DATA IN THIS EXERCISE →

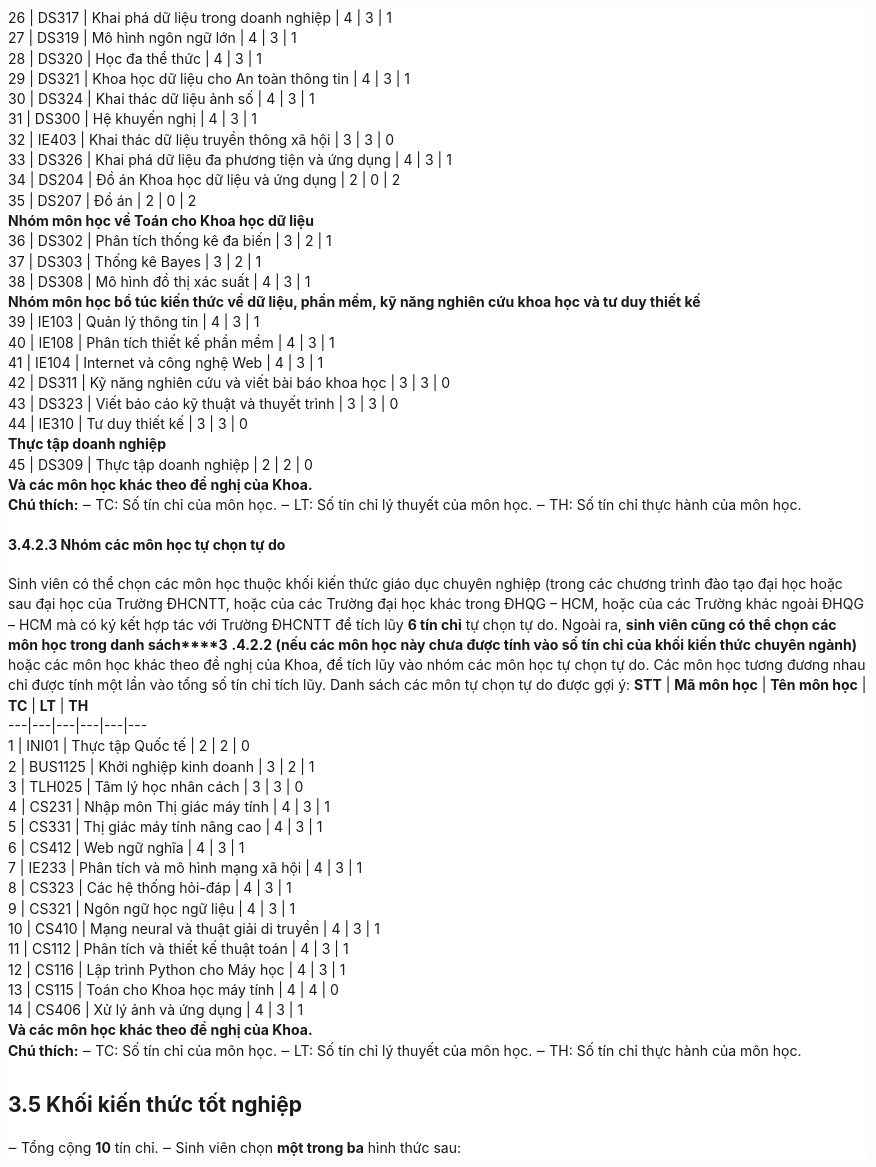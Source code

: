 26 |  DS317 |  Khai phá dữ liệu trong doanh nghiệp |  4 |  3 |  1  
27 |  DS319 |  Mô hình ngôn ngữ lớn |  4 |  3 |  1  
28 |  DS320 |  Học đa thể thức |  4 |  3 |  1  
29 |  DS321 |  Khoa học dữ liệu cho An toàn thông tin |  4 |  3 |  1  
30 |  DS324 |  Khai thác dữ liệu ảnh số |  4 |  3 |  1  
31 |  DS300 |  Hệ khuyến nghị |  4 |  3 |  1  
32 |  IE403 |  Khai thác dữ liệu truyền thông xã hội |  3 |  3 |  0  
33 |  DS326 |  Khai phá dữ liệu đa phương tiện và ứng dụng |  4 |  3 |  1  
34 |  DS204 |  Đồ án Khoa học dữ liệu và ứng dụng |  2 |  0 |  2  
35 |  DS207 |  Đồ án |  2 |  0 |  2  
**Nhóm môn học về Toán cho Khoa học dữ liệu**  
36 |  DS302 |  Phân tích thống kê đa biến |  3 |  2 |  1  
37 |  DS303 |  Thống kê Bayes |  3 |  2 |  1  
38 |  DS308 |  Mô hình đồ thị xác suất |  4 |  3 |  1  
**Nhóm môn học bổ túc kiến thức về dữ liệu, phần mềm, kỹ năng nghiên cứu khoa học và tư duy thiết kế**  
39 |  IE103 |  Quản lý thông tin |  4 |  3 |  1  
40 |  IE108 |  Phân tích thiết kế phần mềm |  4 |  3 |  1  
41 |  IE104 |  Internet và công nghệ Web |  4 |  3 |  1  
42 |  DS311 |  Kỹ năng nghiên cứu và viết bài báo khoa học |  3 |  3 |  0  
43 |  DS323 |  Viết báo cáo kỹ thuật và thuyết trình |  3 |  3 |  0  
44 |  IE310 |  Tư duy thiết kế |  3 |  3 |  0  
**Thực tập doanh nghiệp**  
45 |  DS309 |  Thực tập doanh nghiệp |  2 |  2 |  0  
**Và các môn học khác theo đề nghị của Khoa.**  
**Chú thích:**
‒ TC: Số tín chỉ của môn học.
‒ LT: Số tín chỉ lý thuyết của môn học.
‒ TH: Số tín chỉ thực hành của môn học.
####  3.4.2.3 Nhóm các môn học tự chọn tự do
Sinh viên có thể chọn các môn học thuộc khối kiến thức giáo dục chuyên nghiệp (trong các chương trình đào tạo đại học hoặc sau đại học của Trường ĐHCNTT, hoặc của các Trường đại học khác trong ĐHQG – HCM, hoặc của các Trường khác ngoài ĐHQG – HCM mà có ký kết hợp tác với Trường ĐHCNTT để tích lũy **6 tín chỉ** tự chọn tự do. Ngoài ra, **sinh viên cũng có thể chọn các môn học trong danh sách****3** **.4.2.2 (nếu các môn học này chưa được tính vào số tín chỉ của khối kiến thức chuyên ngành)** hoặc các môn học khác theo đề nghị của Khoa, để tích lũy vào nhóm các môn học tự chọn tự do. Các môn học tương đương nhau chỉ được tính một lần vào tổng số tín chỉ tích lũy.
Danh sách các môn tự chọn tự do được gợi ý:
**STT** |  **Mã môn học** |  **Tên môn học** |  **TC** |  **LT** |  **TH**  
---|---|---|---|---|---  
1 |  INI01 |  Thực tập Quốc tế |  2 |  2 |  0  
2 |  BUS1125 |  Khởi nghiệp kinh doanh |  3 |  2 |  1  
3 |  TLH025 |  Tâm lý học nhân cách |  3 |  3 |  0  
4 |  CS231 |  Nhập môn Thị giác máy tính |  4 |  3 |  1  
5 |  CS331 |  Thị giác máy tính nâng cao |  4 |  3 |  1  
6 |  CS412 |  Web ngữ nghĩa |  4 |  3 |  1  
7 |  IE233 |  Phân tích và mô hình mạng xã hội |  4 |  3 |  1  
8 |  CS323 |  Các hệ thống hỏi-đáp |  4 |  3 |  1  
9 |  CS321 |  Ngôn ngữ học ngữ liệu |  4 |  3 |  1  
10 |  CS410 |  Mạng neural và thuật giải di truyền |  4 |  3 |  1  
11 |  CS112 |  Phân tích và thiết kế thuật toán |  4 |  3 |  1  
12 |  CS116 |  Lập trình Python cho Máy học |  4 |  3 |  1  
13 |  CS115 |  Toán cho Khoa học máy tính |  4 |  4 |  0  
14 |  CS406 |  Xử lý ảnh và ứng dụng |  4 |  3 |  1  
**Và các môn học khác theo đề nghị của Khoa.**  
**Chú thích:**
‒ TC: Số tín chỉ của môn học.
‒ LT: Số tín chỉ lý thuyết của môn học.
‒ TH: Số tín chỉ thực hành của môn học.
##  3.5 Khối kiến thức tốt nghiệp
‒ Tổng cộng **10** tín chỉ.
‒ Sinh viên chọn **một trong ba** hình thức sau:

TASK INSTRUCTIONS → Your response must consist of the lines from the beginning of the data through the line containing "3.4.2.3 Nhóm các", transcribed exactly, with no pictures.

YOUR RESPONSE →
Source code

: 26 |  DS317 |  Khai phá dữ liệu trong doanh nghiệp |  4 |  3 |  1  
27 |  DS319 |  Mô hình ngôn ngữ lớn |  4 |  3 |  1  
28 |  DS320 |  Học đa thể thức |  4 |  3 |  1  
29 |  DS321 |  Khoa học dữ liệu cho An toàn thông tin |  4 |  3 |  1  
30 |  DS324 |  Khai thác dữ liệu ảnh số |  4 |  3 |  1  
31 |  DS300 |  Hệ khuyến nghị |  4 |  3 |  1  
32 |  IE403 |  Khai thác dữ liệu truyền thông xã hội |  3 |  3 |  0  
33 |  DS326 |  Khai phá dữ liệu đa phương tiện và ứng dụng |  4 |  3 |  1  
34 |  DS204 |  Đồ án Khoa học dữ liệu và ứng dụng |  2 |  0 |  2  
35 |  DS207 |  Đồ án |  2 |  0 |  2  
**Nhóm môn học về Toán cho Khoa học dữ liệu**  
36 |  DS302 |  Phân tích thống kê đa biến |  3 |  2 |  1  
37 |  DS303 |  Thống kê Bayes |  3 |  2 |  1  
38 |  DS308 |  Mô hình đồ thị xác suất |  4 |  3 |  1  
**Nhóm môn học bổ túc kiến thức về dữ liệu, phần mềm, kỹ năng nghiên cứu khoa học và tư duy thiết kế**  
39 |  IE103 |  Quản lý thông tin |  4 |  3 |  1  
40 |  IE108 |  Phân tích thiết kế phần mềm |  4 |  3 |  1  
41 |  IE104 |  Internet và công nghệ Web |  4 |  3 |  1  
42 |  DS311 |  Kỹ năng nghiên cứu và viết bài báo khoa học |  3 |  3 |  0  
43 |  DS323 |  Viết báo cáo kỹ thuật và thuyết trình |  3 |  3 |  0  
44 |  IE310 |  Tư duy thiết kế |  3 |  3 |  0  
**Thực tập doanh nghiệp**  
45 |  DS309 |  Thực tập doanh nghiệp |  2 |  2 |  0  
**Và các môn học khác theo đề nghị của Khoa.**  
**Chú thích:**
‒ TC: Số tín chỉ của môn học.
‒ LT: Số tín chỉ lý thuyết của môn học.
‒ TH: Số tín chỉ thực hành của môn học.
####  3.4.2.3 Nhóm các môn học tự chọn tự do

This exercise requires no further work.